Standard-Pipeline

Standard analysis pipeline used within CompBio@UNIST.

The repository is organized as numbered workflow modules. Each module contains small .bash examples and one or more Python entry points. Most Python entry points create SLURM job scripts in sh/, write SLURM logs to stdeo/, and submit the jobs with sbatch. Use --dryrun when you want to generate the job scripts without submitting them.

Table of contents

• Repository layout
• Requirements
• Data
• Common setup
• How to execute a module
• Suggested execution order
• Outputs and cleanup
• Policy
• Maintainer

Repository layout

Directory	Purpose
01_Quality_check	Run FastQC on raw FASTQ files.
02_Data_pre-processing_for_variant_discovery	Align WES DNA reads, sort, mark duplicates, and apply BQSR.
03_Somatic_short_variant_discovery	Call somatic SNVs/indels with Mutect2 and convert PASS variants to MAF.
04_Germline_short_variant_discovery	Call germline variants with HaplotypeCaller and convert PASS variants to MAF.
05_RNAseq_gene_expression	Build an RSEM reference and quantify RNA-seq expression.
06_Somatic_variant_visualization	Merge somatic MAF files and draw comut, rainfall, and lollipop plots.
07_Pathway_prediction	Merge RSEM expression results and draw volcano, bar, and heatmap plots.
08_Mutational_signatures	Run SigProfiler matrix generation, extraction, and plotting.
09_Somatic_copy_number_variant_discovery	Prepare and run PureCN copy-number analysis.

Requirements

Run the pipeline on a Linux server with SLURM, bash, python3, and the tools listed in config.ini. The default configuration is maintained for the CompBio server and points to shared locations under /BiO/Share/Tools and /BiO/Share/Tools/gatk-bundle/hg38.

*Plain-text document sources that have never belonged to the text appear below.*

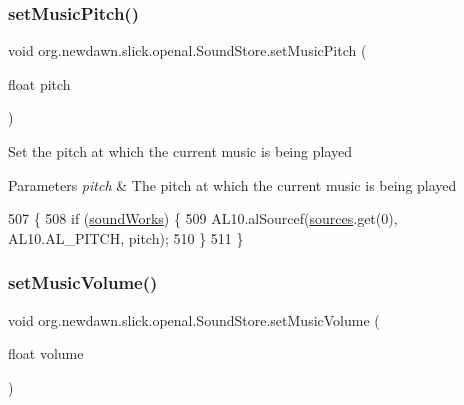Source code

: \subsubsection{\texorpdfstring{set\+Music\+Pitch()}{setMusicPitch()}}
{\footnotesize\ttfamily void org.\+newdawn.\+slick.\+openal.\+Sound\+Store.\+set\+Music\+Pitch (\begin{DoxyParamCaption}\item[{float}]{pitch }\end{DoxyParamCaption})\hspace{0.3cm}{\ttfamily [inline]}}

Set the pitch at which the current music is being played


\begin{DoxyParams}{Parameters}
{\em pitch} & The pitch at which the current music is being played \\
\hline
\end{DoxyParams}

\begin{DoxyCode}
507                                            \{
508         \textcolor{keywordflow}{if} (\mbox{\hyperlink{classorg_1_1newdawn_1_1slick_1_1openal_1_1_sound_store_ae563e9c1a01e333dc2350f1450f451fd}{soundWorks}}) \{
509             AL10.alSourcef(\mbox{\hyperlink{classorg_1_1newdawn_1_1slick_1_1openal_1_1_sound_store_a3a2ffa73acd847102bb30140129c440b}{sources}}.get(0), AL10.AL\_PITCH, pitch);
510         \}
511     \}
\end{DoxyCode}
\mbox{\label{classorg_1_1newdawn_1_1slick_1_1openal_1_1_sound_store_a004456c4757e412245ae6f1dbb0319d1}} 
\subsubsection{\texorpdfstring{set\+Music\+Volume()}{setMusicVolume()}}
{\footnotesize\ttfamily void org.\+newdawn.\+slick.\+openal.\+Sound\+Store.\+set\+Music\+Volume (\begin{DoxyParamCaption}\item[{float}]{volume }\end{DoxyParamCaption})\hspace{0.3cm}{\ttfamily [inline]}}

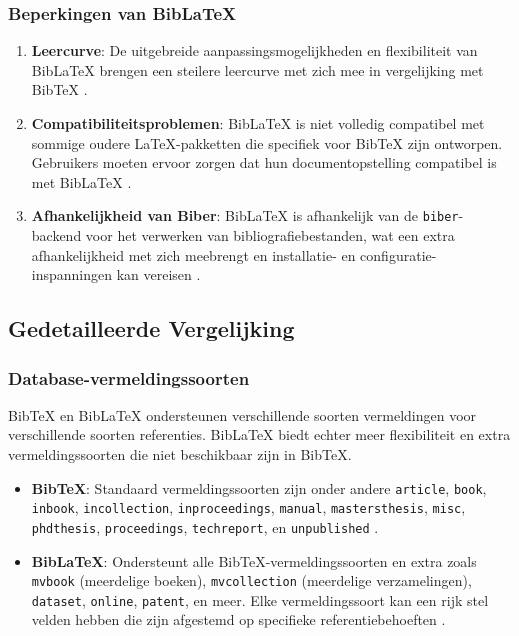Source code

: \subsubsection{Beperkingen van BibLaTeX}
\begin{enumerate}
    \item \textbf{Leercurve}: De uitgebreide aanpassingsmogelijkheden en flexibiliteit van BibLaTeX brengen een steilere leercurve met zich mee in vergelijking met BibTeX \autocite{Kime2024}.
    \item \textbf{Compatibiliteitsproblemen}: BibLaTeX is niet volledig compatibel met sommige oudere \LaTeX{}-pakketten die specifiek voor BibTeX zijn ontworpen. Gebruikers moeten ervoor zorgen dat hun documentopstelling compatibel is met BibLaTeX \autocite{Kime2024}.
    \item \textbf{Afhankelijkheid van Biber}: BibLaTeX is afhankelijk van de \texttt{biber}-backend voor het verwerken van bibliografiebestanden, wat een extra afhankelijkheid met zich meebrengt en installatie- en configuratie-inspanningen kan vereisen \autocite{Kime2024}.
\end{enumerate}

\subsection{Gedetailleerde Vergelijking}

\subsubsection{Database-vermeldingssoorten}
BibTeX en BibLaTeX ondersteunen verschillende soorten vermeldingen voor verschillende soorten referenties. BibLaTeX biedt echter meer flexibiliteit en extra vermeldingssoorten die niet beschikbaar zijn in BibTeX.

\begin{itemize}
    \item \textbf{BibTeX}: Standaard vermeldingssoorten zijn onder andere \texttt{article}, \texttt{book}, \texttt{inbook}, \texttt{incollection}, \texttt{inproceedings}, \texttt{manual}, \texttt{mastersthesis}, \texttt{misc}, \texttt{phdthesis}, \texttt{proceedings}, \texttt{techreport}, en \texttt{unpublished} \autocite{Patashnik1988}.
    \item \textbf{BibLaTeX}: Ondersteunt alle BibTeX-vermeldingssoorten en extra zoals \texttt{mvbook} (meerdelige boeken), \texttt{mvcollection} (meerdelige verzamelingen), \texttt{dataset}, \texttt{online}, \texttt{patent}, en meer. Elke vermeldingssoort kan een rijk stel velden hebben die zijn afgestemd op specifieke referentiebehoeften \autocite{Kime2024}.
\end{itemize}

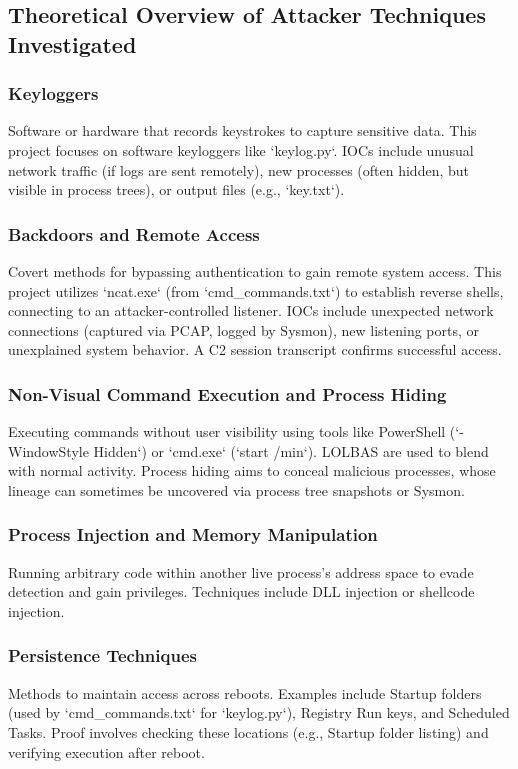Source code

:\documentclass[11pt]{article}
\begin{document}
	\subsection{Theoretical Overview of Attacker Techniques Investigated}
	\subsubsection{Keyloggers}
	Software or hardware that records keystrokes to capture sensitive data. This project focuses on software keyloggers like `keylog.py`. IOCs include unusual network traffic (if logs are sent remotely), new processes (often hidden, but visible in process trees), or output files (e.g., `key.txt`).
	\subsubsection{Backdoors and Remote Access}
	Covert methods for bypassing authentication to gain remote system access. This project utilizes `ncat.exe` (from `cmd_commands.txt`) to establish reverse shells, connecting to an attacker-controlled listener. IOCs include unexpected network connections (captured via PCAP, logged by Sysmon), new listening ports, or unexplained system behavior. A C2 session transcript confirms successful access.
	\subsubsection{Non-Visual Command Execution and Process Hiding}
	Executing commands without user visibility using tools like PowerShell (`-WindowStyle Hidden`) or `cmd.exe` (`start /min`). LOLBAS are used to blend with normal activity. Process hiding aims to conceal malicious processes, whose lineage can sometimes be uncovered via process tree snapshots or Sysmon.
	\subsubsection{Process Injection and Memory Manipulation}
	Running arbitrary code within another live process's address space to evade detection and gain privileges. Techniques include DLL injection or shellcode injection.
	\subsubsection{Persistence Techniques}
	Methods to maintain access across reboots. Examples include Startup folders (used by `cmd_commands.txt` for `keylog.py`), Registry Run keys, and Scheduled Tasks. Proof involves checking these locations (e.g., Startup folder listing) and verifying execution after reboot.
	
\end{document}

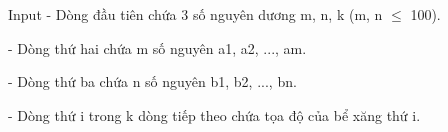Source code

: Input
- Dòng đầu tiên chứa 3 số nguyên dương m, n, k (m, n  $\le$  100).   


   - Dòng thứ hai chứa m số nguyên a1, a2, ..., am.   


   - Dòng thứ ba chứa n số nguyên b1, b2, ..., bn.   


   - Dòng thứ i trong k dòng tiếp theo chứa tọa độ của bể xăng thứ i.
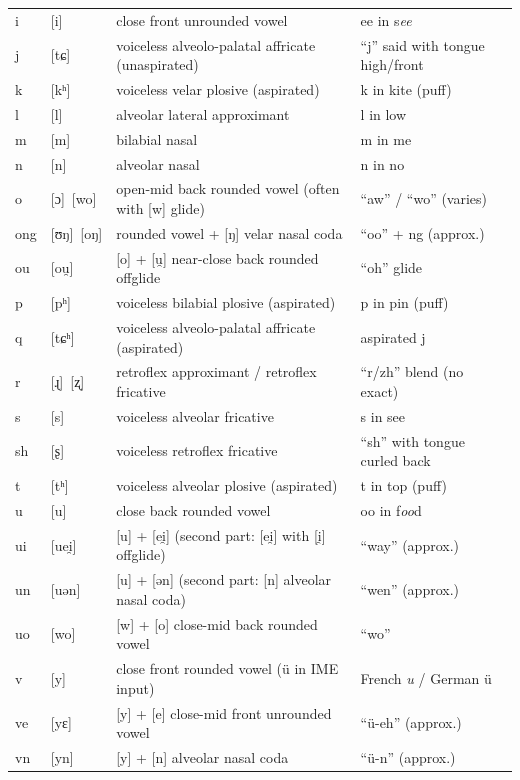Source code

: \begin{table}[H]
\begin{singlespace*}
{\begin{tabular}{llll}
				i   & [i]       & close front unrounded vowel & ee in s\emph{ee} \\
				j   & [tɕ]      & voiceless alveolo-palatal affricate (unaspirated) & ``j'' said with tongue high/front \\
				k   & [kʰ]      & voiceless velar plosive (aspirated) & k in kite (puff) \\
				l   & [l]       & alveolar lateral approximant & l in low \\
				m   & [m]       & bilabial nasal & m in me \\
				n   & [n]       & alveolar nasal & n in no \\

				o   & [ɔ]~[wo]  & open-mid back rounded vowel (often with [w] glide) & ``aw'' / ``wo'' (varies) \\
				ong & [ʊŋ]~[oŋ] & rounded vowel + [ŋ] velar nasal coda & ``oo'' + ng (approx.) \\
				ou  & [ou̯]      & [o] + [u̯] near-close back rounded offglide & ``oh'' glide \\

				p   & [pʰ]      & voiceless bilabial plosive (aspirated) & p in pin (puff) \\
				q   & [tɕʰ]     & voiceless alveolo-palatal affricate (aspirated) & aspirated j \\
				r   & [ɻ]~[ʐ]   & retroflex approximant / retroflex fricative & ``r/zh'' blend (no exact) \\
				s   & [s]       & voiceless alveolar fricative & s in see \\
				sh  & [ʂ]       & voiceless retroflex fricative & ``sh'' with tongue curled back \\
				t   & [tʰ]      & voiceless alveolar plosive (aspirated) & t in top (puff) \\

				u   & [u]       & close back rounded vowel & oo in f\emph{oo}d \\
				ui  & [uei̯]    & [u] + [ei̯] (second part: [ei̯] with [i̯] offglide) & ``way'' (approx.) \\
				un  & [uən]     & [u] + [ən] (second part: [n] alveolar nasal coda) & ``wen'' (approx.) \\
				uo  & [wo]      & [w] + [o] close-mid back rounded vowel & ``wo'' \\

				v   & [y]       & close front rounded vowel (ü in IME input) & French \emph{u} / German ü \\
				ve  & [yɛ]      & [y] + [e] close-mid front unrounded vowel & ``ü-eh'' (approx.) \\
				vn  & [yn]      & [y] + [n] alveolar nasal coda & ``ü-n'' (approx.) \\


\end{tabular}}
\end{singlespace*}
\end{table}

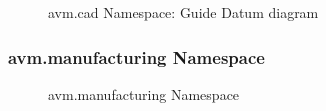 \begin{figure}[h!]
\caption{avm.cad Namespace: Guide Datum diagram}
\end{figure}

\subsubsection{avm.manufacturing Namespace}
\begin{figure}[h!]
\caption{avm.manufacturing Namespace}
\end{figure}

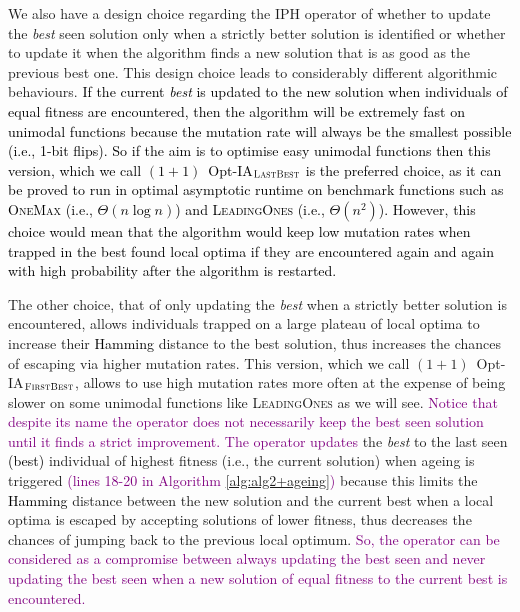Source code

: \documentclass[lettersize,journal]{IEEEtran}
\newcommand{\rerev}[1]{\textcolor{purple}{#1}}
\newcommand{\rev}[1]{\textcolor{black}{#1}}
\begin{document}
{\color{black} We also have  a design choice regarding the IPH operator  of whether to update the {\it best} seen solution only when a strictly better solution is identified or whether to update it when the algorithm finds a new solution that is as good as the previous best one. 
This design choice leads to considerably different algorithmic behaviours.}
\textcolor{black}{If the current {\it best} is updated to the new solution when individuals of equal fitness are encountered,  then the algorithm will be extremely fast on unimodal functions because the mutation rate will always be the smallest possible (i.e., 1-bit flips). So if the aim is to optimise easy unimodal functions then this version, which we call $(1+1)$~Opt-IA$_{\textsc{LastBest}}$ is the preferred choice, as it can be proved to run in optimal asymptotic runtime on benchmark functions such as \textsc{OneMax} (i.e., $\Theta(n \log n)$) and \textsc{LeadingOnes} (i.e., $\Theta(n^2)$). However, this choice would mean that the algorithm would keep low mutation rates when trapped in the best found local optima if they are encountered again and again with high probability after the algorithm is restarted.}

The other choice, that of only updating the {\it best} when a strictly better solution is encountered, allows individuals trapped on a large plateau of local optima to increase their \rev{Hamming} distance to the best solution, thus increases the chances of escaping via higher mutation rates. This version, which we call $(1+1)$~Opt-IA$_{\textsc{FirstBest}}$, allows to use high mutation rates more often at the expense of being slower on some unimodal functions like \textsc{LeadingOnes} as we will see. \rerev{Notice that despite its name the operator does not necessarily keep the best seen solution until it finds a strict improvement. The operator updates} the {\it best} to the last seen \rev{(best)} individual of highest fitness (i.e., the current solution) when ageing is triggered \rerev{(lines 18-20 in Algorithm \ref{alg:alg2+ageing})}  because this limits the \rev{Hamming} distance between the new solution and the current best when a local optima is escaped by accepting solutions of lower fitness, thus decreases the chances of jumping back to the previous local optimum.
\rerev{So, the operator can be considered as a compromise between always updating the best seen and never updating the best seen when a new solution of equal fitness to the current best is encountered.}  
 	
\end{document}
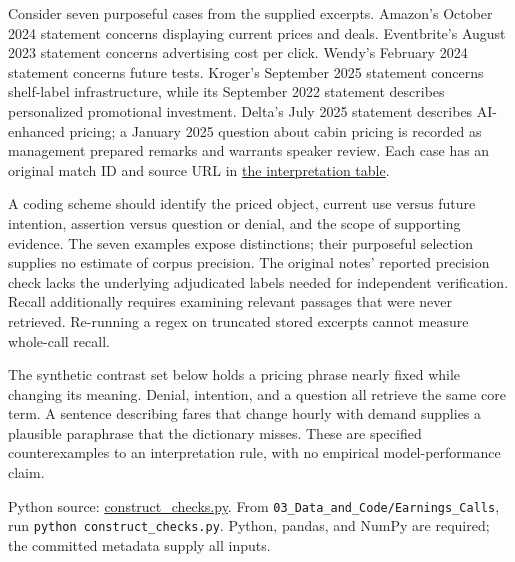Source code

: \noindent \noindent Consider seven purposeful cases from the supplied excerpts.
Amazon's October 2024 statement concerns displaying current prices and
deals. Eventbrite's August 2023 statement concerns advertising cost per
click. Wendy's February 2024 statement concerns future tests. Kroger's
September 2025 statement concerns shelf-label infrastructure, while its
September 2022 statement describes personalized promotional investment.
Delta's July 2025 statement describes AI-enhanced pricing; a January
2025 question about cabin pricing is recorded as management prepared
remarks and warrants speaker review. Each case has an original match ID
and source URL in
\href{../03_Data_and_Code/Earnings_Calls/data/interpretation_cases.csv}{the
interpretation table}.

A coding scheme should identify the priced object, current use versus
future intention, assertion versus question or denial, and the scope of
supporting evidence. The seven examples expose distinctions; their
purposeful selection supplies no estimate of corpus precision. The
original notes' reported precision check lacks the underlying
adjudicated labels needed for independent verification. Recall
additionally requires examining relevant passages that were never
retrieved. Re-running a regex on truncated stored excerpts cannot
measure whole-call recall.

The synthetic contrast set below holds a pricing phrase nearly fixed
while changing its meaning. Denial, intention, and a question all
retrieve the same core term. A sentence describing fares that change
hourly with demand supplies a plausible paraphrase that the dictionary
misses. These are specified counterexamples to an interpretation rule,
with no empirical model-performance claim.

\FloatBarrier
{}
Python source:
\href{../03_Data_and_Code/Earnings_Calls/construct_checks.py}{construct\_checks.py}.
From \texttt{03\_Data\_and\_Code/Earnings\_Calls}, run
\texttt{python\ construct\_checks.py}. Python, pandas, and NumPy are
required; the committed metadata supply all inputs.

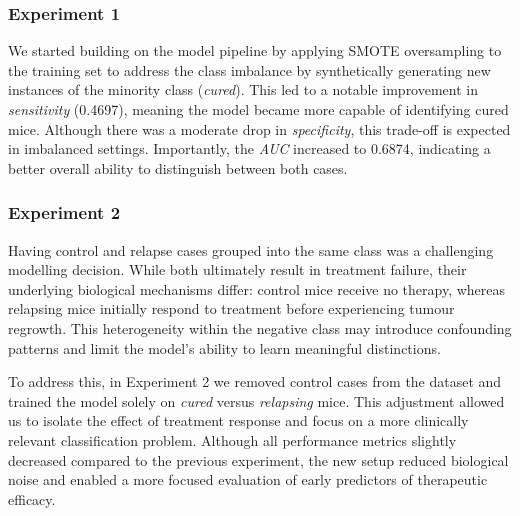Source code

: \documentclass[12pt, a4paper]{report}
\begin{document}
\subsubsection{Experiment 1}
We started building on the model pipeline by applying SMOTE oversampling to the training set to address the class imbalance by synthetically generating new instances of the minority class (\textit{cured}). This led to a notable improvement in \textit{sensitivity} (0.4697), meaning the model became more capable of identifying cured mice. Although there was a moderate drop in \textit{specificity}, this trade-off is expected in imbalanced settings. Importantly, the \textit{AUC} increased to 0.6874, indicating a better overall ability to distinguish between both cases. 

\begin{table}[H]
\centering
\renewcommand{\arraystretch}{1.5} %
\normalsize %
\caption{Configuration 1 - Oversample}
\end{table}


\subsubsection{Experiment 2}

Having control and relapse cases grouped into the same class was a challenging modelling decision. While both ultimately result in treatment failure, their underlying biological mechanisms differ: control mice receive no therapy, whereas relapsing mice initially respond to treatment before experiencing tumour regrowth. This heterogeneity within the negative class may introduce confounding patterns and limit the model’s ability to learn meaningful distinctions.

To address this, in Experiment 2 we removed control cases from the dataset and trained the model solely on \textit{cured} versus \textit{relapsing} mice. This adjustment allowed us to isolate the effect of treatment response and focus on a more clinically relevant classification problem. Although all performance metrics slightly decreased compared to the previous experiment, the new setup reduced biological noise and enabled a more focused evaluation of early predictors of therapeutic efficacy.
\end{document}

Before running on another server, edit these sections in config.ini:

• [DEFAULT]: threads, memory, and java_options
• [TOOLS]: executable paths for BWA, Bowtie2, GATK, FastQC, samtools, Picard, vcf2maf, VEP, STAR, RSEM, bgzip, and tabix
• [REFERENCES]: FASTA, GTF, VCF, interval, and BED reference files
• [SLURM]: mail notification options

Data

Breast cancer data published in the paper.

• TNBC: K
• TNAC: C

Create the expected input-data link at the repository root:

ln -sv /BiO/Store/UNIST-ApocrineCarcinoma-SMC-2021-04 00_Data

The example .bash files assume this 00_Data link exists and that commands are run from each numbered module directory.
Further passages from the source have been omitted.